#### What to work on
All of the records should be restated word for word.

#### Task data

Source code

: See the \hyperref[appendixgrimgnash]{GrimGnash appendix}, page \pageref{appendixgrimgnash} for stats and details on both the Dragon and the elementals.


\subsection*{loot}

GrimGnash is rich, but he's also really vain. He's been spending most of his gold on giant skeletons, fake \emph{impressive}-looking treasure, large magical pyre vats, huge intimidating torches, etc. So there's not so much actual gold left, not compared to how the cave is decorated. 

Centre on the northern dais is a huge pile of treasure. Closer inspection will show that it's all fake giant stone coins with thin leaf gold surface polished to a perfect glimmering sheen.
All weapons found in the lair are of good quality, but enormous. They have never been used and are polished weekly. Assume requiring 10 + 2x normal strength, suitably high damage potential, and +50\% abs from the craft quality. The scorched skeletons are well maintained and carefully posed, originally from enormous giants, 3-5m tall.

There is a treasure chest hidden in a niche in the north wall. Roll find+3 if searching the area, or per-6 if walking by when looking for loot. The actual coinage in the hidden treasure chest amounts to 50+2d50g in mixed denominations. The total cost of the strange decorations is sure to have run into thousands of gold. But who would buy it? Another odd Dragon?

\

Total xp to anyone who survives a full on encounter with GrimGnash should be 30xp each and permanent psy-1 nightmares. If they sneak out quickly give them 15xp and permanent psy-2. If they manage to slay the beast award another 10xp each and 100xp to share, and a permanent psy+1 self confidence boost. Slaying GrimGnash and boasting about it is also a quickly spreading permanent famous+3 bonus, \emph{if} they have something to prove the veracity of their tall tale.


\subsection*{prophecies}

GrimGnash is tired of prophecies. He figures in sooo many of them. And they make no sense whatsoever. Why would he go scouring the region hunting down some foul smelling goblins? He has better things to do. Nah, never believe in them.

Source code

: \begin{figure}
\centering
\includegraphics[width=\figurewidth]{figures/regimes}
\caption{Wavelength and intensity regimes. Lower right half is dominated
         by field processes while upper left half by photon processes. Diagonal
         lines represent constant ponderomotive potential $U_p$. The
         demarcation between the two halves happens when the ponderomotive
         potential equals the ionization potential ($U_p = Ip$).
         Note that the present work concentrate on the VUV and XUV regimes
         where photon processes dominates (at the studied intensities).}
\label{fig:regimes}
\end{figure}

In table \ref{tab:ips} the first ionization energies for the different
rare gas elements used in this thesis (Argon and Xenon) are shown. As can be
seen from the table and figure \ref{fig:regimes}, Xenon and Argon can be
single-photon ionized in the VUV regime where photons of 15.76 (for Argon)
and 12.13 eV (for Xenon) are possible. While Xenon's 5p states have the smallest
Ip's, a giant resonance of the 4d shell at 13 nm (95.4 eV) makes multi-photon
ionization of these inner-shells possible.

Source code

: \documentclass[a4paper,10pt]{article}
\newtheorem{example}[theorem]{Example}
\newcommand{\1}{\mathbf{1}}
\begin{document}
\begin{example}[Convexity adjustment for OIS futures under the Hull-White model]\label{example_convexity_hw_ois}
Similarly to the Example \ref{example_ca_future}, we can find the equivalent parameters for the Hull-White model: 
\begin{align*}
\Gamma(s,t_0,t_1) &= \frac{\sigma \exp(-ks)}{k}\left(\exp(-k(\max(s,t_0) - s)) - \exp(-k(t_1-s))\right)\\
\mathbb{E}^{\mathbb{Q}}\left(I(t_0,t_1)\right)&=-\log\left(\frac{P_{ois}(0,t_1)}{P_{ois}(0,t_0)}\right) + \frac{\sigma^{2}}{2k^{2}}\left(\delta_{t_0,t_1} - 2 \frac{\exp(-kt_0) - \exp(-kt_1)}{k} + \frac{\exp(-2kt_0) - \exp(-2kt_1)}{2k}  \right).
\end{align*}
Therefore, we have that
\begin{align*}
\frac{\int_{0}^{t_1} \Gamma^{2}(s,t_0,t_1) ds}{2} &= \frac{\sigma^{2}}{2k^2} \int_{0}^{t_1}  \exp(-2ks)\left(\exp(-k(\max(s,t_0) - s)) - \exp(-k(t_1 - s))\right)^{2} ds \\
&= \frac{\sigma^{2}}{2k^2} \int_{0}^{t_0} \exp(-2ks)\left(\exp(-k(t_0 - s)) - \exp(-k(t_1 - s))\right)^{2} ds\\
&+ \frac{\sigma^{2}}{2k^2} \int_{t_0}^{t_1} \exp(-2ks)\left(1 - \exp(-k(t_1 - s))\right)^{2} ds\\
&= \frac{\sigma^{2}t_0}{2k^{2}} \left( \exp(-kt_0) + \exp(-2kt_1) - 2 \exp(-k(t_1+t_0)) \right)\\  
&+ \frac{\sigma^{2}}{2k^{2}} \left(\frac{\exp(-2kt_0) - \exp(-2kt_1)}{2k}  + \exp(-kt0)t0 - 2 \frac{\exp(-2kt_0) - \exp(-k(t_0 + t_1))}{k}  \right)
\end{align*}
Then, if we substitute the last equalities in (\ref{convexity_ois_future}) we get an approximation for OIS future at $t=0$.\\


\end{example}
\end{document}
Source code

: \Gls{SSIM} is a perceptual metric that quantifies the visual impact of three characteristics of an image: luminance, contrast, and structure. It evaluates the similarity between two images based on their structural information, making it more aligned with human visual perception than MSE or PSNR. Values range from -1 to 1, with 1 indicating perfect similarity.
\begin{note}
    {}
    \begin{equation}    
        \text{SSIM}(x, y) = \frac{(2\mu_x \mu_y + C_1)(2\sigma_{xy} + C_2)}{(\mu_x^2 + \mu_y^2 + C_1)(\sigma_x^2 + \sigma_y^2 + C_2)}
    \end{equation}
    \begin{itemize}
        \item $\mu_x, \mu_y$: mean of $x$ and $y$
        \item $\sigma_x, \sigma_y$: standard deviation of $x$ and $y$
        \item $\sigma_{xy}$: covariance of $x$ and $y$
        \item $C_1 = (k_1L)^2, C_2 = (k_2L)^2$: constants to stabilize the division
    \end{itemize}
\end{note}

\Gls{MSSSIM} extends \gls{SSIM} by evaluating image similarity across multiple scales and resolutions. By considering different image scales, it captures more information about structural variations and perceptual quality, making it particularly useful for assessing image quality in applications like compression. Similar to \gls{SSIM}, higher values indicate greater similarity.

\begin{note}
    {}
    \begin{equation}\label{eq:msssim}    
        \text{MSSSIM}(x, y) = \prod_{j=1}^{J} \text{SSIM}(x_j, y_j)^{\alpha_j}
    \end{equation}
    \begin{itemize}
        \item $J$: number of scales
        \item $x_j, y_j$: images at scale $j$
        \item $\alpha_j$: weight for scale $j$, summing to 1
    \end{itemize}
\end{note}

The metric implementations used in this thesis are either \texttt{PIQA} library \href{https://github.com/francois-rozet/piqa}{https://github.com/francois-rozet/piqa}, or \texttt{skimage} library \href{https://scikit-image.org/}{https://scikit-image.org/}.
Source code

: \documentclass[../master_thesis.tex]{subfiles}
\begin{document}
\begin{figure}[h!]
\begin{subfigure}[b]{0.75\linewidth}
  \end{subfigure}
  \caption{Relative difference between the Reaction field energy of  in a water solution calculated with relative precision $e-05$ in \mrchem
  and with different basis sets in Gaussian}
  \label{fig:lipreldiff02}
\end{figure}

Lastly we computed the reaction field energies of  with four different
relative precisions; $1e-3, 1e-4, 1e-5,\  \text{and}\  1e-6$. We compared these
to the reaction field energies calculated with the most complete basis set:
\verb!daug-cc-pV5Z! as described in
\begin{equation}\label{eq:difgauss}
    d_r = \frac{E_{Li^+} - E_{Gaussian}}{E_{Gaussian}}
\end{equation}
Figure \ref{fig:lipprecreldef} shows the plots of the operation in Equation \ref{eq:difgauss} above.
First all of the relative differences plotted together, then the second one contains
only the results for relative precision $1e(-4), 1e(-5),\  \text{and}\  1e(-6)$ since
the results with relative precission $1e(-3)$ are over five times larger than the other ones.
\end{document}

#### Answer to the problem
Source code

: See the \hyperref[appendixgrimgnash]{GrimGnash appendix}, page \pageref{appendixgrimgnash} for stats and details on both the Dragon and the elementals.


\subsection*{loot}

GrimGnash is rich, but he's also really vain. He's been spending most of his gold on giant skeletons, fake \emph{impressive}-looking treasure, large magical pyre vats, huge intimidating torches, etc. So there's not so much actual gold left, not compared to how the cave is decorated. 

Centre on the northern dais is a huge pile of treasure. Closer inspection will show that it's all fake giant stone coins with thin leaf gold surface polished to a perfect glimmering sheen.
All weapons found in the lair are of good quality, but enormous. They have never been used and are polished weekly. Assume requiring 10 + 2x normal strength, suitably high damage potential, and +50\% abs from the craft quality. The scorched skeletons are well maintained and carefully posed, originally from enormous giants, 3-5m tall.

There is a treasure chest hidden in a niche in the north wall. Roll find+3 if searching the area, or per-6 if walking by when looking for loot. The actual coinage in the hidden treasure chest amounts to 50+2d50g in mixed denominations. The total cost of the strange decorations is sure to have run into thousands of gold. But who would buy it? Another odd Dragon?

\

Total xp to anyone who survives a full on encounter with GrimGnash should be 30xp each and permanent psy-1 nightmares. If they sneak out quickly give them 15xp and permanent psy-2. If they manage to slay the beast award another 10xp each and 100xp to share, and a permanent psy+1 self confidence boost. Slaying GrimGnash and boasting about it is also a quickly spreading permanent famous+3 bonus, \emph{if} they have something to prove the veracity of their tall tale.


\subsection*{prophecies}

GrimGnash is tired of prophecies. He figures in sooo many of them. And they make no sense whatsoever. Why would he go scouring the region hunting down some foul smelling goblins? He has better things to do. Nah, never believe in them.

Source code

: \begin{figure}
\centering
\includegraphics[width=\figurewidth]{figures/regimes}
\caption{Wavelength and intensity regimes. Lower right half is dominated
         by field processes while upper left half by photon processes. Diagonal
         lines represent constant ponderomotive potential $U_p$. The
         demarcation between the two halves happens when the ponderomotive
         potential equals the ionization potential ($U_p = Ip$).
         Note that the present work concentrate on the VUV and XUV regimes
         where photon processes dominates (at the studied intensities).}
\label{fig:regimes}
\end{figure}

In table \ref{tab:ips} the first ionization energies for the different
rare gas elements used in this thesis (Argon and Xenon) are shown. As can be
seen from the table and figure \ref{fig:regimes}, Xenon and Argon can be
single-photon ionized in the VUV regime where photons of 15.76 (for Argon)
and 12.13 eV (for Xenon) are possible. While Xenon's 5p states have the smallest
Ip's, a giant resonance of the 4d shell at 13 nm (95.4 eV) makes multi-photon
ionization of these inner-shells possible.

Source code

: \documentclass[a4paper,10pt]{article}
\newtheorem{example}[theorem]{Example}
\newcommand{\1}{\mathbf{1}}
\begin{document}
\begin{example}[Convexity adjustment for OIS futures under the Hull-White model]\label{example_convexity_hw_ois}
Similarly to the Example \ref{example_ca_future}, we can find the equivalent parameters for the Hull-White model: 
\begin{align*}
\Gamma(s,t_0,t_1) &= \frac{\sigma \exp(-ks)}{k}\left(\exp(-k(\max(s,t_0) - s)) - \exp(-k(t_1-s))\right)\\
\mathbb{E}^{\mathbb{Q}}\left(I(t_0,t_1)\right)&=-\log\left(\frac{P_{ois}(0,t_1)}{P_{ois}(0,t_0)}\right) + \frac{\sigma^{2}}{2k^{2}}\left(\delta_{t_0,t_1} - 2 \frac{\exp(-kt_0) - \exp(-kt_1)}{k} + \frac{\exp(-2kt_0) - \exp(-2kt_1)}{2k}  \right).
\end{align*}
Therefore, we have that
\begin{align*}
\frac{\int_{0}^{t_1} \Gamma^{2}(s,t_0,t_1) ds}{2} &= \frac{\sigma^{2}}{2k^2} \int_{0}^{t_1}  \exp(-2ks)\left(\exp(-k(\max(s,t_0) - s)) - \exp(-k(t_1 - s))\right)^{2} ds \\
&= \frac{\sigma^{2}}{2k^2} \int_{0}^{t_0} \exp(-2ks)\left(\exp(-k(t_0 - s)) - \exp(-k(t_1 - s))\right)^{2} ds\\
&+ \frac{\sigma^{2}}{2k^2} \int_{t_0}^{t_1} \exp(-2ks)\left(1 - \exp(-k(t_1 - s))\right)^{2} ds\\
&= \frac{\sigma^{2}t_0}{2k^{2}} \left( \exp(-kt_0) + \exp(-2kt_1) - 2 \exp(-k(t_1+t_0)) \right)\\  
&+ \frac{\sigma^{2}}{2k^{2}} \left(\frac{\exp(-2kt_0) - \exp(-2kt_1)}{2k}  + \exp(-kt0)t0 - 2 \frac{\exp(-2kt_0) - \exp(-k(t_0 + t_1))}{k}  \right)
\end{align*}
Then, if we substitute the last equalities in (\ref{convexity_ois_future}) we get an approximation for OIS future at $t=0$.\\


\end{example}
\end{document}
Source code

: \Gls{SSIM} is a perceptual metric that quantifies the visual impact of three characteristics of an image: luminance, contrast, and structure. It evaluates the similarity between two images based on their structural information, making it more aligned with human visual perception than MSE or PSNR. Values range from -1 to 1, with 1 indicating perfect similarity.
\begin{note}
    {}
    \begin{equation}    
        \text{SSIM}(x, y) = \frac{(2\mu_x \mu_y + C_1)(2\sigma_{xy} + C_2)}{(\mu_x^2 + \mu_y^2 + C_1)(\sigma_x^2 + \sigma_y^2 + C_2)}
    \end{equation}
    \begin{itemize}
        \item $\mu_x, \mu_y$: mean of $x$ and $y$
        \item $\sigma_x, \sigma_y$: standard deviation of $x$ and $y$
        \item $\sigma_{xy}$: covariance of $x$ and $y$
        \item $C_1 = (k_1L)^2, C_2 = (k_2L)^2$: constants to stabilize the division
    \end{itemize}
\end{note}

\Gls{MSSSIM} extends \gls{SSIM} by evaluating image similarity across multiple scales and resolutions. By considering different image scales, it captures more information about structural variations and perceptual quality, making it particularly useful for assessing image quality in applications like compression. Similar to \gls{SSIM}, higher values indicate greater similarity.

\begin{note}
    {}
    \begin{equation}\label{eq:msssim}    
        \text{MSSSIM}(x, y) = \prod_{j=1}^{J} \text{SSIM}(x_j, y_j)^{\alpha_j}
    \end{equation}
    \begin{itemize}
        \item $J$: number of scales
        \item $x_j, y_j$: images at scale $j$
        \item $\alpha_j$: weight for scale $j$, summing to 1
    \end{itemize}
\end{note}

The metric implementations used in this thesis are either \texttt{PIQA} library \href{https://github.com/francois-rozet/piqa}{https://github.com/francois-rozet/piqa}, or \texttt{skimage} library \href{https://scikit-image.org/}{https://scikit-image.org/}.
Source code

: \documentclass[../master_thesis.tex]{subfiles}
\begin{document}
\begin{figure}[h!]
\begin{subfigure}[b]{0.75\linewidth}
  \end{subfigure}
  \caption{Relative difference between the Reaction field energy of  in a water solution calculated with relative precision $e-05$ in \mrchem
  and with different basis sets in Gaussian}
  \label{fig:lipreldiff02}
\end{figure}

Lastly we computed the reaction field energies of  with four different
relative precisions; $1e-3, 1e-4, 1e-5,\  \text{and}\  1e-6$. We compared these
to the reaction field energies calculated with the most complete basis set:
\verb!daug-cc-pV5Z! as described in
\begin{equation}\label{eq:difgauss}
    d_r = \frac{E_{Li^+} - E_{Gaussian}}{E_{Gaussian}}
\end{equation}
Figure \ref{fig:lipprecreldef} shows the plots of the operation in Equation \ref{eq:difgauss} above.
First all of the relative differences plotted together, then the second one contains
only the results for relative precision $1e(-4), 1e(-5),\  \text{and}\  1e(-6)$ since
the results with relative precission $1e(-3)$ are over five times larger than the other ones.
\end{document}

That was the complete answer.